Face à la presse : Biya et Macron sans détour

Après le tête-à-tête d’hier au Palais de l’Unité, les présidents camerounais et français ont répondu à des questions des médias. CT livre l’intégralité des réponses des deux chefs d’Etat.

Yves Marc Medjo (CRTV Poste national) à Emmanuel Macron :
M. le président, les Africains, et particulièrement les Camerounais, sont témoins des concours financiers et de la qualité des matériels militaires que l’Occident apporte à l’Ukraine en guerre. Lorsque l’on sait que les pays africains, en difficulté économique ou même en conflit ont du mal à recevoir pareille bienveillance, comment assumez-vous ces deux poids, deux mesures ?
D’abord, je lis beaucoup d’approximations sur ce qui se passe en Ukraine et je ne ferai pas de comparaison excessive.
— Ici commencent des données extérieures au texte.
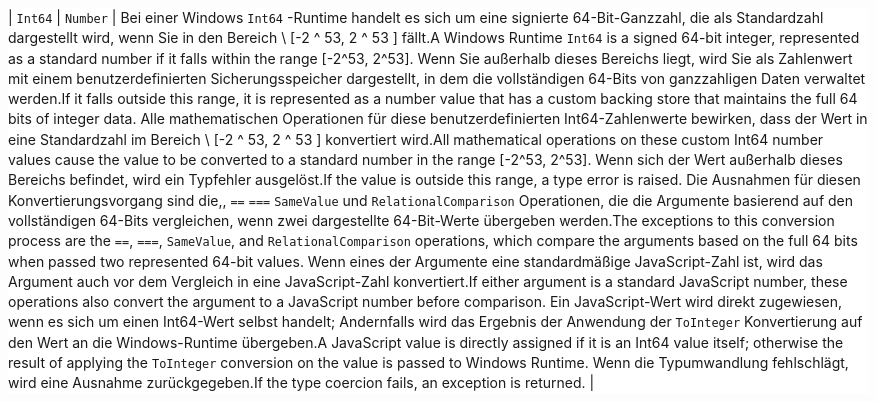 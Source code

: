 | `Int64` | `Number` | <span data-ttu-id="faba1-115">Bei einer Windows `Int64` -Runtime handelt es sich um eine signierte 64-Bit-Ganzzahl, die als Standardzahl dargestellt wird, wenn Sie in den Bereich \ [-2 ^ 53, 2 ^ 53 \] fällt.</span><span class="sxs-lookup"><span data-stu-id="faba1-115">A Windows Runtime `Int64` is a signed 64-bit integer, represented as a standard number if it falls within the range \[-2^53, 2^53\].</span></span>  <span data-ttu-id="faba1-116">Wenn Sie außerhalb dieses Bereichs liegt, wird Sie als Zahlenwert mit einem benutzerdefinierten Sicherungsspeicher dargestellt, in dem die vollständigen 64-Bits von ganzzahligen Daten verwaltet werden.</span><span class="sxs-lookup"><span data-stu-id="faba1-116">If it falls outside this range, it is represented as a number value that has a custom backing store that maintains the full 64 bits of integer data.</span></span>  <span data-ttu-id="faba1-117">Alle mathematischen Operationen für diese benutzerdefinierten Int64-Zahlenwerte bewirken, dass der Wert in eine Standardzahl im Bereich \ [-2 ^ 53, 2 ^ 53 \] konvertiert wird.</span><span class="sxs-lookup"><span data-stu-id="faba1-117">All mathematical operations on these custom Int64 number values cause the value to be converted to a standard number in the range \[-2^53, 2^53\].</span></span>  <span data-ttu-id="faba1-118">Wenn sich der Wert außerhalb dieses Bereichs befindet, wird ein Typfehler ausgelöst.</span><span class="sxs-lookup"><span data-stu-id="faba1-118">If the value is outside this range, a type error is raised.</span></span>  <span data-ttu-id="faba1-119">Die Ausnahmen für diesen Konvertierungsvorgang sind die,, `==` `===` `SameValue` und `RelationalComparison` Operationen, die die Argumente basierend auf den vollständigen 64-Bits vergleichen, wenn zwei dargestellte 64-Bit-Werte übergeben werden.</span><span class="sxs-lookup"><span data-stu-id="faba1-119">The exceptions to this conversion process are the `==`, `===`, `SameValue`, and `RelationalComparison` operations, which compare the arguments based on the full 64 bits when passed two represented 64-bit values.</span></span>  <span data-ttu-id="faba1-120">Wenn eines der Argumente eine standardmäßige JavaScript-Zahl ist, wird das Argument auch vor dem Vergleich in eine JavaScript-Zahl konvertiert.</span><span class="sxs-lookup"><span data-stu-id="faba1-120">If either argument is a standard JavaScript number, these operations also convert the argument to a JavaScript number before comparison.</span></span>  <span data-ttu-id="faba1-121">Ein JavaScript-Wert wird direkt zugewiesen, wenn es sich um einen Int64-Wert selbst handelt; Andernfalls wird das Ergebnis der Anwendung der `ToInteger` Konvertierung auf den Wert an die Windows-Runtime übergeben.</span><span class="sxs-lookup"><span data-stu-id="faba1-121">A JavaScript value is directly assigned if it is an Int64 value itself; otherwise the result of applying the `ToInteger` conversion on the value is passed to Windows Runtime.</span></span>  <span data-ttu-id="faba1-122">Wenn die Typumwandlung fehlschlägt, wird eine Ausnahme zurückgegeben.</span><span class="sxs-lookup"><span data-stu-id="faba1-122">If the type coercion fails, an exception is returned.</span></span>  |  

[WindowsRuntimeJavascript]: ./using-the-windows-runtime-in-javascript.md "Verwenden der Windows-Runtime in JavaScript | Microsoft docs"   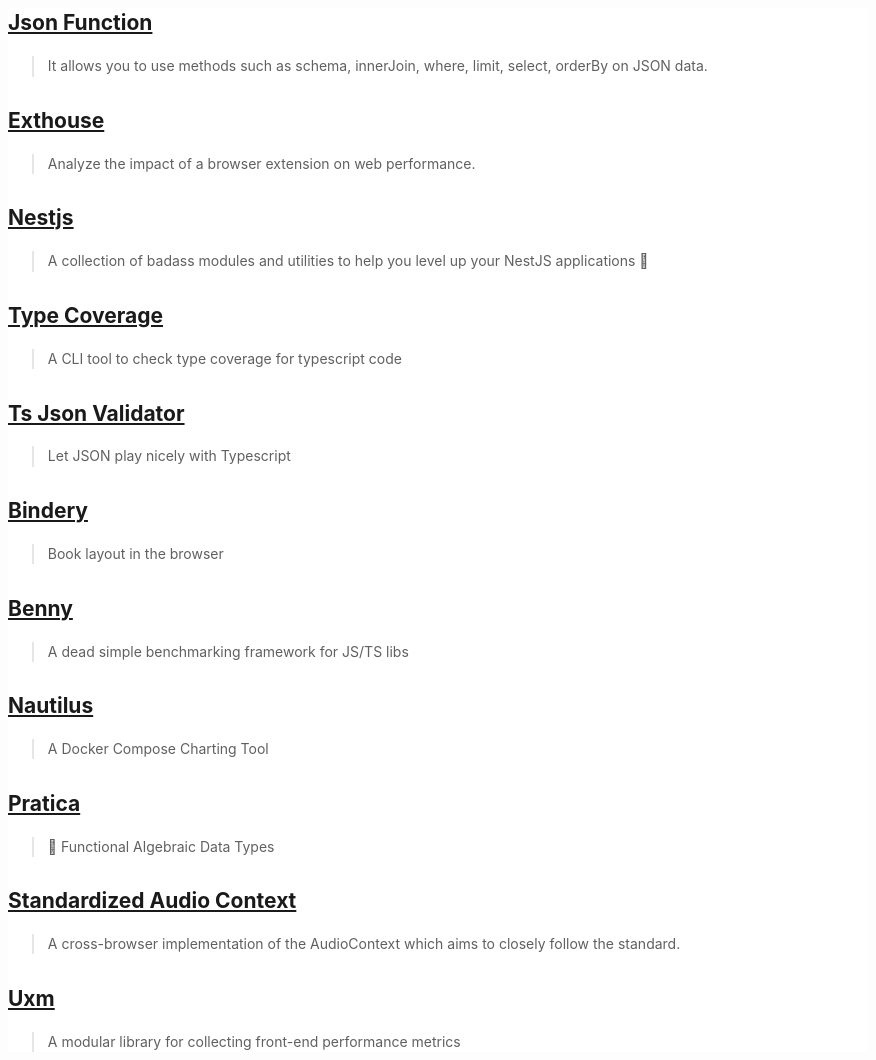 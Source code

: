 ## [Json Function](https://github.com/aykutkardas/Json-Function)

> It allows you to use methods such as schema, innerJoin, where, limit, select, orderBy on JSON data.

## [Exthouse](https://github.com/treosh/exthouse)

> Analyze the impact of a browser extension on web performance.

## [Nestjs](https://github.com/golevelup/nestjs)

> A collection of badass modules and utilities to help you level up your NestJS applications 🚀

## [Type Coverage](https://github.com/plantain-00/type-coverage)

> A CLI tool to check type coverage for typescript code

## [Ts Json Validator](https://github.com/ostrowr/ts-json-validator)

> Let JSON play nicely with Typescript

## [Bindery](https://github.com/evnbr/bindery)

> Book layout in the browser

## [Benny](https://github.com/caderek/benny)

> A dead simple benchmarking framework for JS/TS libs

## [Nautilus](https://github.com/oslabs-beta/nautilus)

> A Docker Compose Charting Tool

## [Pratica](https://github.com/rametta/pratica)

> 🥃 Functional Algebraic Data Types

## [Standardized Audio Context](https://github.com/chrisguttandin/standardized-audio-context)

> A cross-browser implementation of the AudioContext which aims to closely follow the standard.

## [Uxm](https://github.com/treosh/uxm)

> A modular library for collecting front-end performance metrics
En Ukraine, vous avez un pays souverain dont l’intégrité territoriale a été violée par une agression unilatérale d’un pays voisin, la Russie. C’est comme ça qu’il faut le qualifier. C’est une guerre lancée par la Russie. Les règles qui sont les nôtres, la Charte des Nations unies, les textes que nous avons signés et que la Russie a d’ailleurs signés en tant que membre de l’OSCE (Organisation pour la sécurité et la coopération en Europe, Ndlr), font qu’elle a violé à peu près tous ses engagements internationaux. Le choix qui a été fait par les Européens n’est en aucun cas de participer à cette guerre, mais de la reconnaitre et de la nommer. Là où je vois trop souvent de l’hypocrisie, en particulier sur le continent africain, à ne pas savoir qualifier une guerre qui en est une et à ne pas savoir dire qui l’a lancé, parce qu’il y a des pressions diplomatiques. Nous, nous avons décidé de tout faire pour stopper cette guerre comme l’a dit le président Paul Biya et je vous rappelle que moi-même je suis allé en Russie et en Ukraine pour essayer de tout faire pour la stopper sans participer. 
Ce faisant, que font les Européens ? Ils sanctionnent la Russie pour bloquer son effort de guerre et dans tous les cénacles internationaux et l’isoler diplomatiquement. C’est là où nous avons besoin de vous, sinon ce schéma se reproduira à l’envie. Ce n’est pas l’ordre international que nous voulons. C’est plutôt celui qui repose sur la coopération et le respect de la souveraineté de chacun. Et enfin, nous aidons l’Ukraine à résister : aides économiques et financières, aides comprenant les réfugiés, aides militaires en livrant du matériel. C’est ça la situation, très précisément. Je ne vois pas sur le sol africain des pays qui soient dans une situation comparable. Etant agressés par une puissance voisine. Par contre, je vois des pays qui ont pu être déstabilisés par le terrorisme. Vous parlez à un chef d’Etat qui a l’honneur d’être à la tête d’un pays qui s’est engagé en Afrique, où nous n’avons pas seulement livré des armes. Nous avons envoyé des troupes à la demande d’un Etat souverain qui était le Mali et de l’organisation sous-régionale, la Cédéao, pour la défense de sa souveraineté nationale. Nous avons donc fait beaucoup plus que pour l’Ukraine. 
Je vous parle avec la gravité d’un chef d’Etat qui a eu à enterrer des soldats français parce qu’ils sont venus sur le sol africain défendre la souveraineté d’un Etat qui n’était pas le leur. Donc, s’il y a deux poids deux mesures, c’est dans le sens contraire à ce que vous avez évoqué. L’armée française, à la demande du Mali en 2013, est intervenue pour stopper les terroristes qui faisaient route vers Bamako. Puis, l’armée française, à la demande de l’Etat malien et de la Cedeao est restée pour protéger. Et si, aujourd’hui il n’y a pas un califat territorial au Mali, c’est parce qu’il y a eu l’armée française et que des dizaines de nos enfants sont morts sur le sol africain pour lutter contre le terrorisme. La France est le pays qui s’est le plus engagé pour des Etats africains à leur demande et pour leur sécurité. Par contre, nous le faisons dans un cadre clair, à la demande d’un Etat souverain, et pour lutter contre le terrorisme. Quand ce cadre n’a plus été rempli, après les deux coups d’Etat militaires au Mali et les choix de la junte, nous avons décidé de partir et de réorienter notre politique. Maintenant, nous avons des politiques de coopération militaire avec de nombreux pays africains, dont le Cameroun. Ceci passe par des livraisons, la formation, le partenariat. Et c’est sur cette route que nous continuons d’avancer et essayer de consolider le lien qui est le nôtre sur le plan militaire. 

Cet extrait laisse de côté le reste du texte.